《生死场》读后感

  我一点也不看高自己的阅读能力,便是从这本萧红的书中得到肯定。萧红何人?我不知,就像钱钟书先生对于那些因为《围城》上门拜访的人说:如果你觉得一个鸡蛋好吃,何必认识那只会下蛋的母鸡呢?何等慷概之态度才能说出这番话,如今凡是立人设稍起作用的角色便马不停蹄得给自己增添着色的分量。

  要想了解一个活生生的人不容易,因其怀揣着无知的、不可泄的秘密;想了解一个故去之人亦非容易,曾经的秘密谁来验明正身。照此来说,不存在“不能说的秘密”,活着之时只有对自己有益处的“可说之秘密”,身后有的是些许无增益的“不可说”。这名被誉为“民国四大才女之一”的女作家,文豪鲁迅先生器重为“中国最有前途的女作家”,在读了文章后我才略微体会到其才芒。

  实在话,这种文笔乍看得我进不去脑子,因其潜在的跳跃意识,快节奏的叙事、独立故事的串联,都是在我耐着性子下体会到的滋味。那种读到最后依旧难以理解、却有种莫名情愫在心间吐露的感觉才让人知道是自己水平不够。我连人物关系都不怎么理得清就感在这大放厥词,不过是在自己的文字土地上,谁管荒芜或肥沃。

  我读到的是乡村女性地位的低下。从文中几位被当作男人性欲发泄却不能得到柔情蜜语、被当作生育工具却在分娩时得不到温柔相待只有痛骂可鄙、被当作毫无用处的附属品活活饿着身体溃烂蠕虫遍布的的女人,被父亲吵架发疯似的一股脑摔死的婴孩,一举一动被当作嘲笑的傻呆跛脚老妇,为避免落入鬼子手中遭践踏进入城市挣扎却无可奈何走上变相卖淫的年轻女孩。

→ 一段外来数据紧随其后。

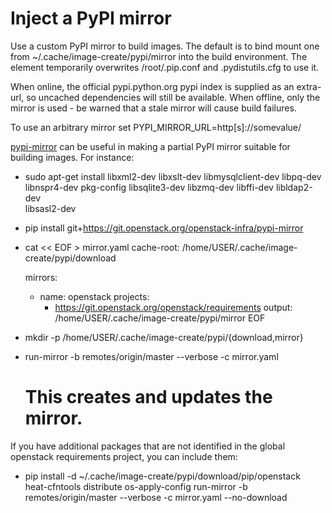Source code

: Inject a PyPI mirror
====================

Use a custom PyPI mirror to build images. The default is to bind mount one from
~/.cache/image-create/pypi/mirror into the build environment. The element
temporarily overwrites /root/.pip.conf and .pydistutils.cfg to use it.

When online, the official pypi.python.org pypi index is supplied as an
extra-url, so uncached dependencies will still be available. When offline, only
the mirror is used - be warned that a stale mirror will cause build failures.

To use an arbitrary mirror set PYPI\_MIRROR\_URL=http[s]://somevalue/

[pypi-mirror](https://git.openstack.org/cgit/openstack-infra/pypi-mirror) can be useful in making a
partial PyPI mirror suitable for building images. For instance:

 * sudo apt-get install  libxml2-dev libxslt-dev libmysqlclient-dev libpq-dev \
   libnspr4-dev pkg-config libsqlite3-dev libzmq-dev libffi-dev libldap2-dev \
   libsasl2-dev

 * pip install git+https://git.openstack.org/openstack-infra/pypi-mirror

 * cat << EOF > mirror.yaml
   cache-root: /home/USER/.cache/image-create/pypi/download

   mirrors:
    - name: openstack
      projects:
        - https://git.openstack.org/openstack/requirements
      output: /home/USER/.cache/image-create/pypi/mirror
   EOF

 * mkdir -p /home/USER/.cache/image-create/pypi/{download,mirror}

 * run-mirror -b remotes/origin/master --verbose -c mirror.yaml
   # This creates and updates the mirror.

If you have additional packages that are not identified in the global openstack
requirements project, you can include them:

 * pip install -d ~/.cache/image-create/pypi/download/pip/openstack \
   heat-cfntools distribute os-apply-config
   run-mirror -b remotes/origin/master --verbose -c mirror.yaml --no-download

  女人、小孩、女孩,在那年代里所谓的人权?置于何处。所谓的男女平等?水中泡影。话又说回来,那时的人皆非人,何来人权一说,那时的男女都难自保,哪来平等。在这落伍的、封建的、自私的、充斥荒唐行为的、提不起仁义道德的乡村里,能让人体会到的不是简单的愤怒、恨铁不成钢、逃离,而是沉重的叩问,叩问一切发生的原因和解决之道,然则一切无回应、一切无声响。底层生活的人之所以是底层,脱离不开柴米油盐的烟尘气息,那种斤斤计较的自私性在这种气息的被引导着到处皆是、到处令人反感。但个体的悲哀绝非个体之痛,更有群体的无视不处理、冷眼看结果的纵容,每个跟不上队伍的人被那么无情的抛弃在道路上,被唾弃的连自戕的勇气都自我怀疑。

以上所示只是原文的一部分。